I received Prime Sinister’s debut album back in 2008 in a nice DVD case presentation box to boot. The French band impressed with a mix of styles that bordered on an eclectic range from doom, stoner, industrial, groove metal and plenty of bits in between. I knew their name as they are loosely connected with the friends and family of Hawkwind and have supported the band on tour, something that continues to this day although I have never managed to catch them live. That was pretty much the end of things until this new album turned up although I notice that they did release another in between called ‘Wish Me Hell’ in 2010. Naturally I was keen to find out how they have progressed since our paths last crossed.
Apart from guitarist / vocalist Pills the trio have changed since 2013 although musically things have not a great amount and they continue to mix things up and stylistically twist and turn. The group have gone down a very bold route and start the album with a whopping 20 minute number ‘The Blackest Movie’ which you really do need to sit back in a comfortable seat to experience as though you are going to watch a blockbuster itself. Judging by cover art and theme it seems all rather post-apocalyptic so I have no problems doing just that. Bluesy notes take us in and things lumber along with some classic boogie guitar lines, its slow and smokin’ stuff with a real stoner, classic rock vibe about it emphasised more when the grizzled vocals (a distinct touch of Lemmy about them) join in. To be fair it’s a song that could easily be cut down length wise but the band are happy to just plod along and if you are in the mood you will be cool to indulge them. There are times that it strikes me melody wise of Ace Of Spades slowed down on serious valium and I guess that sense of familiarity adds to it all. There’s plenty of time for some neat slothful guitar parts to unspool during this one and live I can see it destroying people in a haze of pot smoke.

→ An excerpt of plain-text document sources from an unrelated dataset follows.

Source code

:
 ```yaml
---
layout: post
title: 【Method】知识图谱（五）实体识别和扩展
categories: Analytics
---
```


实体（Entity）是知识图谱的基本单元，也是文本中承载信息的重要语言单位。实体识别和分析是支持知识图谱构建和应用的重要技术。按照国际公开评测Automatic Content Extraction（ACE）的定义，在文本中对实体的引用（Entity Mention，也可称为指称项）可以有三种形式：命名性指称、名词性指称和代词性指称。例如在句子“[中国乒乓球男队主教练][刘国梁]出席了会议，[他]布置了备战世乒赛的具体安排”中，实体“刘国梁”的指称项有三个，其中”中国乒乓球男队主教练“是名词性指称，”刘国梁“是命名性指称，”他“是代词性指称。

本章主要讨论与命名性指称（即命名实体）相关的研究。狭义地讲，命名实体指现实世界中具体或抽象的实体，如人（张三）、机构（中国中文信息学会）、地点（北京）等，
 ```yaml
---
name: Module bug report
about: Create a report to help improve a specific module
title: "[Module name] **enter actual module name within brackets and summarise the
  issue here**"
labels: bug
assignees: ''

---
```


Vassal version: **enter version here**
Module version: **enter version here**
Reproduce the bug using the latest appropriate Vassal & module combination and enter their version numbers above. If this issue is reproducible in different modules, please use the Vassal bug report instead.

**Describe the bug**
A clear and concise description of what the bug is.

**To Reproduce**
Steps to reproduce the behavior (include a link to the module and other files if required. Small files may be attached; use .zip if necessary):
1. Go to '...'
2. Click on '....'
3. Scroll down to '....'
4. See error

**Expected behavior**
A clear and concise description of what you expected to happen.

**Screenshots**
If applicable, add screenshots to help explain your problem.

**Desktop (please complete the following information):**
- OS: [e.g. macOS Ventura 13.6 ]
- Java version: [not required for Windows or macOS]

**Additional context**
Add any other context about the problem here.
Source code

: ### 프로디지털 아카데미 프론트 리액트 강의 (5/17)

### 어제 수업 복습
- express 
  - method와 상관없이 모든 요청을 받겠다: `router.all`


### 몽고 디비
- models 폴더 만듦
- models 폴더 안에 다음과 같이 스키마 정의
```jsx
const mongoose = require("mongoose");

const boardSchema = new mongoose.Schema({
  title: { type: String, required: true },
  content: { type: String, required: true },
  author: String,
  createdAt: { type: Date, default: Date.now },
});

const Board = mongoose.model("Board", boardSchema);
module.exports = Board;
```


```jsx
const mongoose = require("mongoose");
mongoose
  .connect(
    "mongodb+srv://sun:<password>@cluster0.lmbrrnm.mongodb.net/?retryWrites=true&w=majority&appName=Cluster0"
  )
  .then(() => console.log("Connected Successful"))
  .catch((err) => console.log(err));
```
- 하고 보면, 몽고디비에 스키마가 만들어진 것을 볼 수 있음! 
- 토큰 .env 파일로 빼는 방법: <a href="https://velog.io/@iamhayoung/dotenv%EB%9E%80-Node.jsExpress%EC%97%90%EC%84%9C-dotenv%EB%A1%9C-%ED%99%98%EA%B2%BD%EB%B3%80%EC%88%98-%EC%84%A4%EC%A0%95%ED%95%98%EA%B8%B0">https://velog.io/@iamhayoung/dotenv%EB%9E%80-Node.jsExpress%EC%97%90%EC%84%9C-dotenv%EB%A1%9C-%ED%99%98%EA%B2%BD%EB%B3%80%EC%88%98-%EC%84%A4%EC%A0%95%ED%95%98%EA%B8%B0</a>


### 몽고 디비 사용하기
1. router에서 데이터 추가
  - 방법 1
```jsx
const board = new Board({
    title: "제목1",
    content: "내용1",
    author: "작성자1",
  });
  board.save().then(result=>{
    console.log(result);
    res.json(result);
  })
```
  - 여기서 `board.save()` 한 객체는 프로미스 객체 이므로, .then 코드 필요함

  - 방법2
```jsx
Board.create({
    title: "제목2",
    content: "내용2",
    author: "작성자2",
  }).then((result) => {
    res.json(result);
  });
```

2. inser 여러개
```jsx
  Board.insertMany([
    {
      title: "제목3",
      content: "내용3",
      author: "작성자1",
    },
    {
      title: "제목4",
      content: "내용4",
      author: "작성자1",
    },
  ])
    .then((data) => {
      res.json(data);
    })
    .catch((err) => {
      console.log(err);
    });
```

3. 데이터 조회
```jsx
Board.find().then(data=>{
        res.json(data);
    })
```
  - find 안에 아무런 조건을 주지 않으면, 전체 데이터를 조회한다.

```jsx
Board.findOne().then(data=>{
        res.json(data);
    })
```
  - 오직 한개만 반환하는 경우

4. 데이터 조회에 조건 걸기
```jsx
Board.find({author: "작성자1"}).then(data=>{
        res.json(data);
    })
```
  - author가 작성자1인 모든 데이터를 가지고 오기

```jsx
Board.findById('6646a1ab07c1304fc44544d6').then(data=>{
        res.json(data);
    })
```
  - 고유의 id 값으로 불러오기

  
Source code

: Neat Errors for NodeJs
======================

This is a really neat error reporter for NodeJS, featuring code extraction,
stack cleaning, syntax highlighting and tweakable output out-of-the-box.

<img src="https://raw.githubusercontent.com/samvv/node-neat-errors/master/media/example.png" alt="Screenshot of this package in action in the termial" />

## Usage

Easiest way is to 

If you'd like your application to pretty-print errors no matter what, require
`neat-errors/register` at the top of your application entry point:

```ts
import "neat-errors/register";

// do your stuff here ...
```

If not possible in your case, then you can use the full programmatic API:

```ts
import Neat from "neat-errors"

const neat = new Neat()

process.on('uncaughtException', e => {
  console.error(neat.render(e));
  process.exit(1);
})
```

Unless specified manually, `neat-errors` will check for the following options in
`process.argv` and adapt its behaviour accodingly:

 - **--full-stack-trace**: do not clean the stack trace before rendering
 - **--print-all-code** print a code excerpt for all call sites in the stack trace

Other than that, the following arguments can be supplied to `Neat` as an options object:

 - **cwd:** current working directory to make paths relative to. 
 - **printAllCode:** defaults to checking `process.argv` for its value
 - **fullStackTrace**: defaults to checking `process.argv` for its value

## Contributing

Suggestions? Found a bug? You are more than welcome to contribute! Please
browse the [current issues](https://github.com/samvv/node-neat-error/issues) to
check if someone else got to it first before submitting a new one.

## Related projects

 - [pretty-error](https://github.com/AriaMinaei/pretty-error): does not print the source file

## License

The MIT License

After this we move onto an album’s worth running-wise of much shorter numbers such as ‘I Can’t Change’ which hints back to the older more industrial ways of the band with a bit of a White Zombie beat and bombast about it. There are lots of big thick riffs about it and its obvious they like getting the guitar hooks into things and can do it well. A bit of muffled harmonica has them starting to groove on down with ‘Blood Red Blues’ a title that gives a good indication of what to expect as they get their jam on and take things into a rugged and memorable chorus part. At times the guitar playing really reminds of the late great Huw Lloyd Langton and it’s easy to see why both Hawkwind the band and their fans will find common ground with Prime Sinister. Faster rockers like ‘The End Is On’ have a touch of Prong about them with some jagged riffs and an insistent vocal repetition although again perhaps they extend this one a bit too long for comfort. ‘Prime Cut’ is an odd interlude with an elephant trumpeting and samples I should recognise but can’t quite make out before ‘The God’s Failure’ belts in and gives you a good slap round the chops with some solid and powerful bass thick grooves that allow some head banging action. There’s some flamboyant solo action here that wouldn’t be out of place on a Devin Townsend track as well.
The mix of styles keeps you on your toes over the lengthy running time. ‘Hellone’ reminds a little of Monster Magnet and when we get to the end it’s with a somewhat predictable sounding but perfectly adequate cover of Killing Joke classic The Wait. Prime Sinister’s blackest movie may not have kept me on the edge of my seat throughout but there’s plenty here to engage listeners and have them coming back for more.